SCM drives are available from Intel and Micron. PMem is only available from Intel. SCM is approximately three times faster than NVMe NAND flash drives. Unfortunately, the cost justification is the problem; SCM drives cost considerably more than three times on a per gigabyte basis. Even so, Dell EMC, StorOne and Vast Data offer SCM drives as a high-performance tier in their architectures.
PMem is a different story and could be a more immediate way to eliminate sources of storage latency. It connects to the memory bus via a DIMM slot. Capacities are double that of DRAM DIMMs, topping off at 512 GB or, approximately, 3 TB of PMem per server. But every PMem module must be paired with a DRAM module. PMem latency is about 25 times higher than DRAM, but it's more than 80 times lower than NVMe flash.
Intel's PMem has two operating modes -- Memory Mode and App Direct Mode. Memory Mode turns PMem into volatile memory because PMem uses DRAM as cache to make it transparent to applications. App Direct Mode has four variations. All of them require application modifications to use PMem as an extremely high-performance storage tier.

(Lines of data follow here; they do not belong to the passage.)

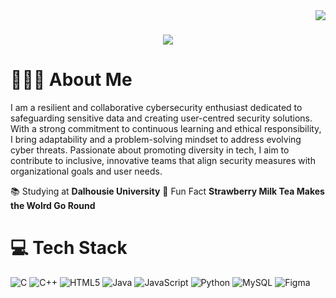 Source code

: <img align="right" src="https://visitor-badge.laobi.icu/badge?page_id=MauriceaLawson.MauriceaLawson" />

<h1 align="center">
    <img src="https://readme-typing-svg.herokuapp.com/?font=AmericanTypewriter&size=35&color=000000&center=true&vCenter=true&width=500&height=70&duration=4000&lines=Hello+There!+👋🏾;+I'm+Mauricea+Lawson!+💃🏾;" />
</h1>

# 👩🏾‍🔧 About Me
I am a resilient and collaborative cybersecurity enthusiast dedicated to safeguarding sensitive data and creating user-centred security solutions. With a strong commitment to continuous learning and ethical responsibility, I bring adaptability and a problem-solving mindset to address evolving cyber threats. Passionate about promoting diversity in tech, I aim to contribute to inclusive, innovative teams that align security measures with organizational goals and user needs.

📚 Studying at **Dalhousie University**
👾 Fun Fact **Strawberry Milk Tea Makes the Wolrd Go Round**

# 💻 Tech Stack
![C](https://img.shields.io/badge/c-%2300599C.svg?style=for-the-badge&logo=c&logoColor=white) ![C++](https://img.shields.io/badge/c++-%2300599C.svg?style=for-the-badge&logo=c%2B%2B&logoColor=white) ![HTML5](https://img.shields.io/badge/html5-%23E34F26.svg?style=for-the-badge&logo=html5&logoColor=white) ![Java](https://img.shields.io/badge/java-%23ED8B00.svg?style=for-the-badge&logo=openjdk&logoColor=white) ![JavaScript](https://img.shields.io/badge/javascript-%23323330.svg?style=for-the-badge&logo=javascript&logoColor=%23F7DF1E) ![Python](https://img.shields.io/badge/python-3670A0?style=for-the-badge&logo=python&logoColor=ffdd54) ![MySQL](https://img.shields.io/badge/mysql-4479A1.svg?style=for-the-badge&logo=mysql&logoColor=white) ![Figma](https://img.shields.io/badge/figma-%23F24E1E.svg?style=for-the-badge&logo=figma&logoColor=white)


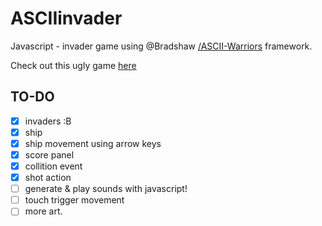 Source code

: ASCIIinvader
============

Javascript - invader game using @Bradshaw 
[/ASCII-Warriors](https://github.com/Bradshaw/ASCII-Warriors) framework.

Check out this ugly 
game 
[here](https://rawgithub.com/estuardolh/asciiinvader/master/index.html)

TO-DO
-----
- [x] invaders :B
- [x] ship
- [x] ship movement using arrow keys
- [x] score panel
- [x] collition event
- [x] shot action
- [ ] generate & play sounds with javascript!
- [ ] touch trigger movement
- [ ] more art.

As of this writing, only Oracle has implemented PMem in its Exadata system's storage. It uses 100 Gbps RoCE to connect the Exadata database servers to the storage servers. The system allows all Exadata database servers access to all PMem in the storage servers. Oracle can provide up to 1.5 TB of PMem per storage server, 27 TB per rack and nearly half a petabyte per system. Expect other storage vendors to implement this approach soon.
In summary, each of these technologies -- storage controllers, the storage software stack, and external and internal interconnects, as well as PMem -- have an outsized impact on the performance of storage systems and SDS in terms of latency, IOPS, throughput and bandwidth. These areas are good places to pay attention to when fine-tuning your enterprise storage and getting rid of sources of storage latency.